Cincinnati Financial CEO Says Inflation Easing as Rate Increases are Still Catching Up

Inflation that rapidly escalated at the start of 2021 has moderated the past couple of months, but it will take time for rate increases reflecting higher costs to reach all policyholders, Cincinnati Financial Corp. Chairman and Chief Executive Officer Steve Johnston said during a third-quarter earnings call.

Source: Best Wire | Published on October 31, 2023

Inflation rates and insurance

Inflation that rapidly escalated at the start of 2021 has moderated the past couple of months, but it will take time for rate increases reflecting higher costs to reach all policyholders, Cincinnati Financial Corp. Chairman and Chief Executive Officer Steve Johnston said during a third-quarter earnings call.

“We are very prospective in terms of how we look at inflation. We do our best to estimate loss costs,” he said.

Cincinnati Financial’s third-quarter net loss narrowed to $99 million from a $416 million net loss a year earlier, helped by an underwriting profit and a smaller investment loss. It had a $112 million consolidated property/casualty underwriting profit, compared with a $66 million underwriting loss in the prior-year period.

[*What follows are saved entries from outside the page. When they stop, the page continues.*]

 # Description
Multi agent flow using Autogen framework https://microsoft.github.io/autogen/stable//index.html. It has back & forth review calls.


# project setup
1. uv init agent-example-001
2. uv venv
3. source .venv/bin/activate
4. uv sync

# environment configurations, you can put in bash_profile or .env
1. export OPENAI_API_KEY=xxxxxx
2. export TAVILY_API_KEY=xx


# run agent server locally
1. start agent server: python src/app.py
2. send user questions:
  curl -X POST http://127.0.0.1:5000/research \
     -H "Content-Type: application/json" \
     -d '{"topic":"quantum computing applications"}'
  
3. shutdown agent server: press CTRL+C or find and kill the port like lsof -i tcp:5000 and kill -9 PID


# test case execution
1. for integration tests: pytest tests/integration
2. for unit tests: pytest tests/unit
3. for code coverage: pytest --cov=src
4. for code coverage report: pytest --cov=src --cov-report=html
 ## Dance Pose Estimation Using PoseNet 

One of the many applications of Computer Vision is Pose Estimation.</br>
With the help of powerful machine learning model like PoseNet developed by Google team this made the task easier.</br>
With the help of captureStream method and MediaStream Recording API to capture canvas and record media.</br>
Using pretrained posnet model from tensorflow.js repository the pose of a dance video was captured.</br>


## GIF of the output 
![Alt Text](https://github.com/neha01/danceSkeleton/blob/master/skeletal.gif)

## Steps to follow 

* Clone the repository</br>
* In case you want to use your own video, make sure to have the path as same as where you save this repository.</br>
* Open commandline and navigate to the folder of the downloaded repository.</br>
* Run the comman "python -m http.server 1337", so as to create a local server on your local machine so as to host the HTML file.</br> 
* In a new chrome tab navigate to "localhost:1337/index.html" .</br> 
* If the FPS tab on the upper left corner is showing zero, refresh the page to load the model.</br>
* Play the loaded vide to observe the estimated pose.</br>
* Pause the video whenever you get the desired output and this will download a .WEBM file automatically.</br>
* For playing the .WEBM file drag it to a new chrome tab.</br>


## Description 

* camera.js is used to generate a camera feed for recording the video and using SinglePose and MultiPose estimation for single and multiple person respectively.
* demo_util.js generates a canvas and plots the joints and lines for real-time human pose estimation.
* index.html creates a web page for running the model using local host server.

Cincinnati Financial is adding distributors and expanding geographically. “So far in 2023, we’ve added 193 new agency reporting locations, bringing that total number above 3,000 for the first time. And, we plan to open Nevada for commercial lines business in the fourth quarter,” Johnston said.

Cincinnati Insurance Cos. President Steve Spray said the company generally adds personal lines agencies when they focus on private clients or high-net-worth business. Over time, he anticipates that niche will achieve higher rates of return reflective of the industry at large.

While personal lines have been pressured by inflation and catastrophes, he said he’s confident rates have been catching up. “I have never seen a harder market than the personal lines market we’re seeing today,” he said.

Asked about the impact of electric vehicles on automobile insurance, Johnson said they are challenging insurers. Batteries that run the vehicles are more expensive to replace, but there are also fewer parts to potentially repair, he said.

Operating entities of Cincinnati Financial Corp. currently have a Best’s Financial Strength Rating of A+ (Superior).